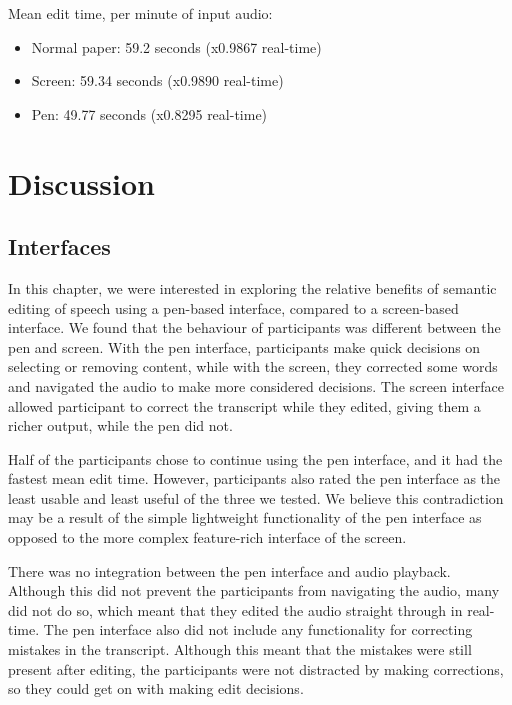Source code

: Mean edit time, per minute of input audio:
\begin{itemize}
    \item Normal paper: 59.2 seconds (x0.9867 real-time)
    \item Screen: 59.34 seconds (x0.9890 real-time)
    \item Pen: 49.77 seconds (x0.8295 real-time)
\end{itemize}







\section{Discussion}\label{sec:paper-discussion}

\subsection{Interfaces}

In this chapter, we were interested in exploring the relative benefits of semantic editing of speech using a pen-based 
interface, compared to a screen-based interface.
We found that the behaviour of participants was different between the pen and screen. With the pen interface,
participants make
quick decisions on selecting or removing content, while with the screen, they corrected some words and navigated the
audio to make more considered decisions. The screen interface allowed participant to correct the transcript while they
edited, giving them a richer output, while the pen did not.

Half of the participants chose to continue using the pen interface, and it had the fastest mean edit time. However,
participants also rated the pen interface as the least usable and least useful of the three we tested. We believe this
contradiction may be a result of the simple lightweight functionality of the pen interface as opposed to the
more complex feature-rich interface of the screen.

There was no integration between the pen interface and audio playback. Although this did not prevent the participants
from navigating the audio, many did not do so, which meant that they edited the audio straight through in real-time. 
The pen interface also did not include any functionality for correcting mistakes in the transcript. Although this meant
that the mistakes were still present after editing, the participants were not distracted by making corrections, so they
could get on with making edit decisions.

====

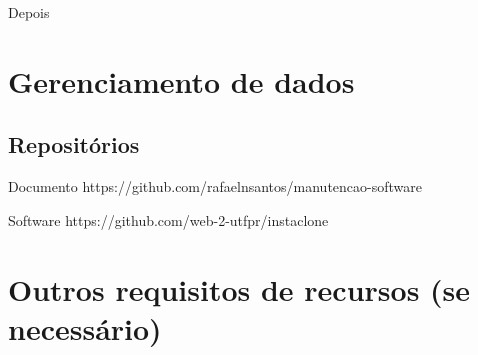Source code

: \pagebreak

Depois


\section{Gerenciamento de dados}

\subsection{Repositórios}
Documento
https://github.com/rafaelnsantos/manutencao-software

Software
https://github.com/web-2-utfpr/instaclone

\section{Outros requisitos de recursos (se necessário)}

====

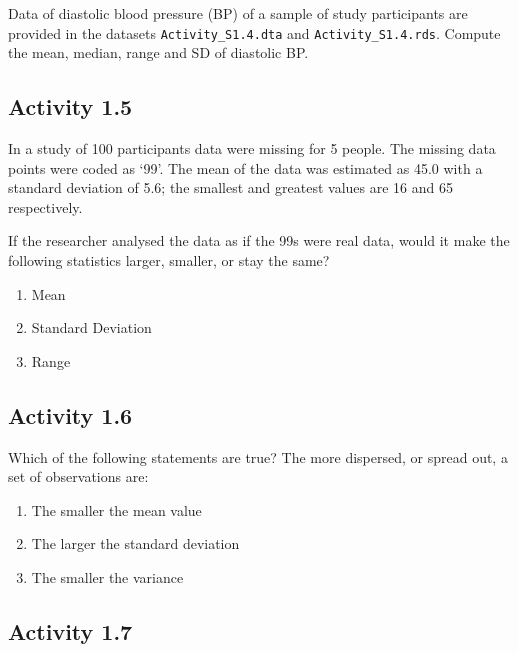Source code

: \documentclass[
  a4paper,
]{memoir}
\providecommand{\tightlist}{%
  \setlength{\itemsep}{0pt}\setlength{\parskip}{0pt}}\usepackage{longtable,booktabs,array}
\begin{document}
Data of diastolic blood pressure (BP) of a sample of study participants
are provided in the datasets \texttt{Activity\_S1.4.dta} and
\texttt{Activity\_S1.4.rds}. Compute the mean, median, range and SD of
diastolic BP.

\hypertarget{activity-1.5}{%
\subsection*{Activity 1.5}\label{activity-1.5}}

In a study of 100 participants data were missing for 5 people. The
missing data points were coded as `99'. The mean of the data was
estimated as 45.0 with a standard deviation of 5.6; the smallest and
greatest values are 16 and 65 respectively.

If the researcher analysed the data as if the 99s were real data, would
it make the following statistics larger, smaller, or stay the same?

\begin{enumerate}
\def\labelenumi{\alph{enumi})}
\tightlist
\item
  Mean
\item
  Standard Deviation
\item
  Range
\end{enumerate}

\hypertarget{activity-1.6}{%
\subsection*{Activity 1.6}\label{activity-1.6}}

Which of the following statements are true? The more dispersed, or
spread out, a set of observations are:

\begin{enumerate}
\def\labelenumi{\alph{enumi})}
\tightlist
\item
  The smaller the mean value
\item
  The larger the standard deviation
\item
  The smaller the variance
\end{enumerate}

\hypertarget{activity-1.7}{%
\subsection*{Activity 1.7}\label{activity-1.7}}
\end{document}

====

WHAT THE EXERCISE ASKS:
Using the data above, transcribe the lines that run from the line with "The pen interface also" to the line with "could get on with making edit decisions.", both ends kept, and output nothing else.

TASK SOLUTION:
The pen interface also did not include any functionality for correcting mistakes in the transcript. Although this meant
that the mistakes were still present after editing, the participants were not distracted by making corrections, so they
could get on with making edit decisions.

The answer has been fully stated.